Mecenasem ekspozycji został koncern LVMH, jeden z największych producentów dóbr luksusowych, co nada Modzie i impresjonizmowi, odpowiedni ton, taki na jaki zasługują obrazy mistrzów pędzla ulotnych doznań w oprawie olśniewających strojów z epoki. Magnifique! – jak powiedziałby paryżanin, zaś Guy Cogeval, dyrektor Mzueum dodał: „30, 40 lat temu zrobienie takiej wystawy byłoby nie do pomyślenia (…) impresjonizm jest formą gry światła i pierwszym w historii okresem, kiedy obrazy nie przedstawiają wieczności, tylko ułamkowy moment w czasie, ulotny widok fałd kostiumu".
Wystawa otwarta do 20 stycznia, składać się będzie z ponad 70 płócien zestawionych z około 40 strojami i akcesoriami damskimi oraz męskimi. Wszystkie eksponaty zostaną zaaranżowane w przestrzeni Muzeum według projektu cenionego kanadyjskiego reżysera Roberta Carsena, znanego z inscenizacji teatralnych począwszy od oper Monteverdiego po musicale Andrew Lloyda Webbera.

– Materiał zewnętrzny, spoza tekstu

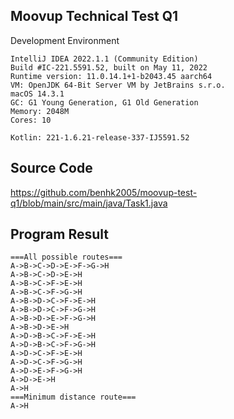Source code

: ## Moovup Technical Test Q1

Development Environment

```
IntelliJ IDEA 2022.1.1 (Community Edition)
Build #IC-221.5591.52, built on May 11, 2022
Runtime version: 11.0.14.1+1-b2043.45 aarch64
VM: OpenJDK 64-Bit Server VM by JetBrains s.r.o.
macOS 14.3.1
GC: G1 Young Generation, G1 Old Generation
Memory: 2048M
Cores: 10

Kotlin: 221-1.6.21-release-337-IJ5591.52
```

## Source Code
<https://github.com/benhk2005/moovup-test-q1/blob/main/src/main/java/Task1.java>

## Program Result
```
===All possible routes===
A->B->C->D->E->F->G->H
A->B->C->D->E->H
A->B->C->F->E->H
A->B->C->F->G->H
A->B->D->C->F->E->H
A->B->D->C->F->G->H
A->B->D->E->F->G->H
A->B->D->E->H
A->D->B->C->F->E->H
A->D->B->C->F->G->H
A->D->C->F->E->H
A->D->C->F->G->H
A->D->E->F->G->H
A->D->E->H
A->H
===Minimum distance route===
A->H
```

Na ekspozycji zaprezentowane zostaną dzieła pochodzące nie tylko z Musèe d’Orsay, lecz również z nowojorskiego Metropolitan Museum of Art, chicagowskiego The Art Institute, które są współtwórcami ekspozycji oraz obrazy wypożyczone z największych europejskich instytucji muzealnych.

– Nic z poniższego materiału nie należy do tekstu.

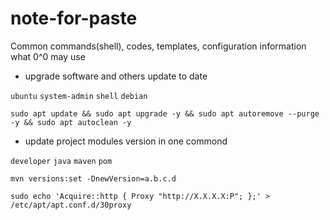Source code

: # note-for-paste
Common commands(shell), codes, templates, configuration information what 0^0 may use



* upgrade software and others update to date

`ubuntu` `system-admin` `shell` `debian`

```shell
sudo apt update && sudo apt upgrade -y && sudo apt autoremove --purge -y && sudo apt autoclean -y
```

* update project modules version in one commond

`developer` `java` `maven` `pom`

```
mvn versions:set -DnewVersion=a.b.c.d
```


```
sudo echo 'Acquire::http { Proxy "http://X.X.X.X:P"; };' > /etc/apt/apt.conf.d/30proxy 
```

Stroje, dopełniające płótna impresjonistów pochodzą przede wszystkim z Muzeum Mody Miasta Paryża. Kostiumy poddano starannej restauracji, przed wielkim wernisażem przywrócono im blask oraz świeżość. Bardzo istotne w całej wystawie jest to, iż stroje nie staną się tylko tłem, analogią obrazów, lecz będą stanowić dla nich pewne odniesienie i komentarz.

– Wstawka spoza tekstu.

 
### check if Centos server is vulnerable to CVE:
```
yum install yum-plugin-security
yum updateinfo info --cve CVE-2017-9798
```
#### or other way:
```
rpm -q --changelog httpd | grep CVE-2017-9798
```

Wśród dzieł Edouarda Maneta, Claude'a Moneta czy Edgara Degas na szczególną uwagę zasłuży obraz Auguste'a Renoira Pani Charpentier z dziećmi, który bardzo rzadko opuszcza USA, ale dzięki wielkim staraniom Cogevala, udało się przekonać Metropolitan Museum na wypożyczenie płótna.